◆ **Exercise brief**
Restate every record word for word, without the pictures.

Records contained in a dataset

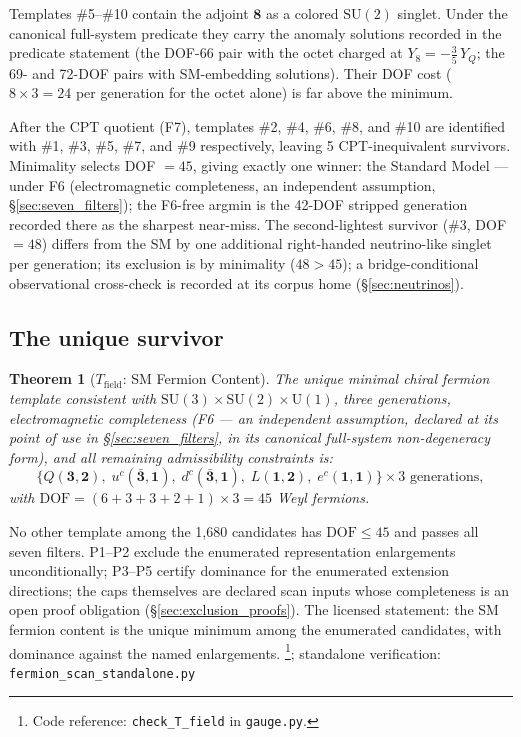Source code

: \documentclass[11pt]{article}
\newtheorem{theorem}{Theorem}[section]
\theoremstyle{definition}
\newcommand{\SU}{\mathrm{SU}}
\newcommand{\U}{\mathrm{U}}
\newcommand{\coderef}[2]{\footnote{Code reference: \texttt{#1} in \texttt{#2}.}}
\begin{document}
\smallskip\noindent Templates \#5--\#10 contain the adjoint
$\mathbf{8}$ as a colored $\SU(2)$ singlet.  Under the canonical
full-system predicate they carry the anomaly solutions recorded in
the predicate statement (the DOF-66 pair with the octet charged at
$Y_8 = -\tfrac{3}{5}\,Y_Q$; the 69- and 72-DOF pairs with
SM-embedding solutions).  Their DOF cost ($8 \times 3 = 24$ per
generation for the octet alone) is far above the minimum.

\smallskip\noindent After the CPT quotient (F7), templates \#2, \#4,
\#6, \#8, and \#10 are identified with \#1, \#3, \#5, \#7, and \#9
respectively, leaving 5 CPT-inequivalent survivors.  Minimality selects DOF $= 45$,
giving exactly one winner: the Standard Model --- under F6
(electromagnetic completeness, an independent assumption,
\S\ref{sec:seven_filters}); the F6-free argmin is the 42-DOF stripped
generation recorded there as the sharpest near-miss.  The second-lightest
survivor (\#3, DOF $= 48$) differs from the SM by one additional
right-handed neutrino-like singlet per generation;
its exclusion is by minimality ($48 > 45$); a bridge-conditional
observational cross-check is recorded at its corpus home
(\S\ref{sec:neutrinos}).


\subsection{The unique survivor}
\label{sec:unique_survivor}

\begin{theorem}[$T_{\mathrm{field}}$: SM Fermion Content]\label{thm:Tfield}
The unique minimal chiral fermion template consistent with
$\SU(3) \times \SU(2) \times \U(1)$, three generations,
electromagnetic completeness (F6 --- an independent assumption,
declared at its point of use in \S\ref{sec:seven_filters}, in its
canonical full-system non-degeneracy form), and all
remaining admissibility constraints is:
\[
  \{Q(\mathbf{3},\mathbf{2}),\;
    u^c(\bar{\mathbf{3}},\mathbf{1}),\;
    d^c(\bar{\mathbf{3}},\mathbf{1}),\;
    L(\mathbf{1},\mathbf{2}),\;
    e^c(\mathbf{1},\mathbf{1})\}
  \times 3 \text{ generations},
\]
with $\mathrm{DOF} = (6+3+3+2+1) \times 3 = 45$ Weyl fermions.
\end{theorem}

\noindent No other template among the 1{,}680 candidates has
$\mathrm{DOF} \le 45$ and passes all seven filters.  P1--P2 exclude
the enumerated representation enlargements unconditionally; P3--P5
certify dominance for the enumerated extension directions; the caps
themselves are declared scan inputs whose completeness is an open
proof obligation (\S\ref{sec:exclusion_proofs}).  The licensed
statement: the SM fermion content is the unique minimum among the
enumerated candidates, with dominance against the named enlargements.
\coderef{check\_T\_field}{gauge.py}; standalone verification: \texttt{fermion\_scan\_standalone.py}~\cite{BrookeFermionScan}
\end{document}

◆ **Exercise response**
Source code

: \documentclass[11pt]{article}
\newtheorem{theorem}{Theorem}[section]
\theoremstyle{definition}
\newcommand{\SU}{\mathrm{SU}}
\newcommand{\U}{\mathrm{U}}
\newcommand{\coderef}[2]{\footnote{Code reference: \texttt{#1} in \texttt{#2}.}}
\begin{document}
\smallskip\noindent Templates \#5--\#10 contain the adjoint
$\mathbf{8}$ as a colored $\SU(2)$ singlet.  Under the canonical
full-system predicate they carry the anomaly solutions recorded in
the predicate statement (the DOF-66 pair with the octet charged at
$Y_8 = -\tfrac{3}{5}\,Y_Q$; the 69- and 72-DOF pairs with
SM-embedding solutions).  Their DOF cost ($8 \times 3 = 24$ per
generation for the octet alone) is far above the minimum.

\smallskip\noindent After the CPT quotient (F7), templates \#2, \#4,
\#6, \#8, and \#10 are identified with \#1, \#3, \#5, \#7, and \#9
respectively, leaving 5 CPT-inequivalent survivors.  Minimality selects DOF $= 45$,
giving exactly one winner: the Standard Model --- under F6
(electromagnetic completeness, an independent assumption,
\S\ref{sec:seven_filters}); the F6-free argmin is the 42-DOF stripped
generation recorded there as the sharpest near-miss.  The second-lightest
survivor (\#3, DOF $= 48$) differs from the SM by one additional
right-handed neutrino-like singlet per generation;
its exclusion is by minimality ($48 > 45$); a bridge-conditional
observational cross-check is recorded at its corpus home
(\S\ref{sec:neutrinos}).


\subsection{The unique survivor}
\label{sec:unique_survivor}

\begin{theorem}[$T_{\mathrm{field}}$: SM Fermion Content]\label{thm:Tfield}
The unique minimal chiral fermion template consistent with
$\SU(3) \times \SU(2) \times \U(1)$, three generations,
electromagnetic completeness (F6 --- an independent assumption,
declared at its point of use in \S\ref{sec:seven_filters}, in its
canonical full-system non-degeneracy form), and all
remaining admissibility constraints is:
\[
  \{Q(\mathbf{3},\mathbf{2}),\;
    u^c(\bar{\mathbf{3}},\mathbf{1}),\;
    d^c(\bar{\mathbf{3}},\mathbf{1}),\;
    L(\mathbf{1},\mathbf{2}),\;
    e^c(\mathbf{1},\mathbf{1})\}
  \times 3 \text{ generations},
\]
with $\mathrm{DOF} = (6+3+3+2+1) \times 3 = 45$ Weyl fermions.
\end{theorem}

\noindent No other template among the 1{,}680 candidates has
$\mathrm{DOF} \le 45$ and passes all seven filters.  P1--P2 exclude
the enumerated representation enlargements unconditionally; P3--P5
certify dominance for the enumerated extension directions; the caps
themselves are declared scan inputs whose completeness is an open
proof obligation (\S\ref{sec:exclusion_proofs}).  The licensed
statement: the SM fermion content is the unique minimum among the
enumerated candidates, with dominance against the named enlargements.
\coderef{check\_T\_field}{gauge.py}; standalone verification: \texttt{fermion\_scan\_standalone.py}~\cite{BrookeFermionScan}
\end{document}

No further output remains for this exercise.